THE PROBLEM
What lines in the records below include the word "examples"? Return each one.

Dataset entries
******
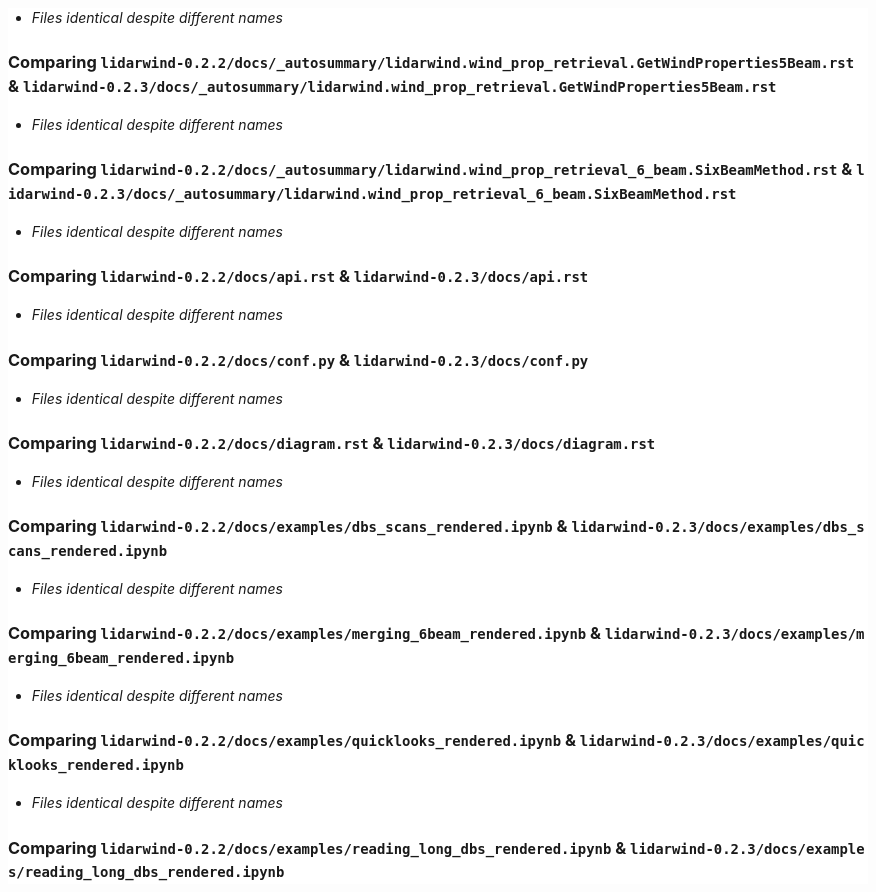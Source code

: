  * *Files identical despite different names*

### Comparing `lidarwind-0.2.2/docs/_autosummary/lidarwind.wind_prop_retrieval.GetWindProperties5Beam.rst` & `lidarwind-0.2.3/docs/_autosummary/lidarwind.wind_prop_retrieval.GetWindProperties5Beam.rst`

 * *Files identical despite different names*

### Comparing `lidarwind-0.2.2/docs/_autosummary/lidarwind.wind_prop_retrieval_6_beam.SixBeamMethod.rst` & `lidarwind-0.2.3/docs/_autosummary/lidarwind.wind_prop_retrieval_6_beam.SixBeamMethod.rst`

 * *Files identical despite different names*

### Comparing `lidarwind-0.2.2/docs/api.rst` & `lidarwind-0.2.3/docs/api.rst`

 * *Files identical despite different names*

### Comparing `lidarwind-0.2.2/docs/conf.py` & `lidarwind-0.2.3/docs/conf.py`

 * *Files identical despite different names*

### Comparing `lidarwind-0.2.2/docs/diagram.rst` & `lidarwind-0.2.3/docs/diagram.rst`

 * *Files identical despite different names*

### Comparing `lidarwind-0.2.2/docs/examples/dbs_scans_rendered.ipynb` & `lidarwind-0.2.3/docs/examples/dbs_scans_rendered.ipynb`

 * *Files identical despite different names*

### Comparing `lidarwind-0.2.2/docs/examples/merging_6beam_rendered.ipynb` & `lidarwind-0.2.3/docs/examples/merging_6beam_rendered.ipynb`

 * *Files identical despite different names*

### Comparing `lidarwind-0.2.2/docs/examples/quicklooks_rendered.ipynb` & `lidarwind-0.2.3/docs/examples/quicklooks_rendered.ipynb`

 * *Files identical despite different names*

### Comparing `lidarwind-0.2.2/docs/examples/reading_long_dbs_rendered.ipynb` & `lidarwind-0.2.3/docs/examples/reading_long_dbs_rendered.ipynb`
******
RESPONSE TO THIS EXERCISE
### Comparing `lidarwind-0.2.2/docs/examples/dbs_scans_rendered.ipynb` & `lidarwind-0.2.3/docs/examples/dbs_scans_rendered.ipynb`
### Comparing `lidarwind-0.2.2/docs/examples/merging_6beam_rendered.ipynb` & `lidarwind-0.2.3/docs/examples/merging_6beam_rendered.ipynb`
### Comparing `lidarwind-0.2.2/docs/examples/quicklooks_rendered.ipynb` & `lidarwind-0.2.3/docs/examples/quicklooks_rendered.ipynb`
### Comparing `lidarwind-0.2.2/docs/examples/reading_long_dbs_rendered.ipynb` & `lidarwind-0.2.3/docs/examples/reading_long_dbs_rendered.ipynb`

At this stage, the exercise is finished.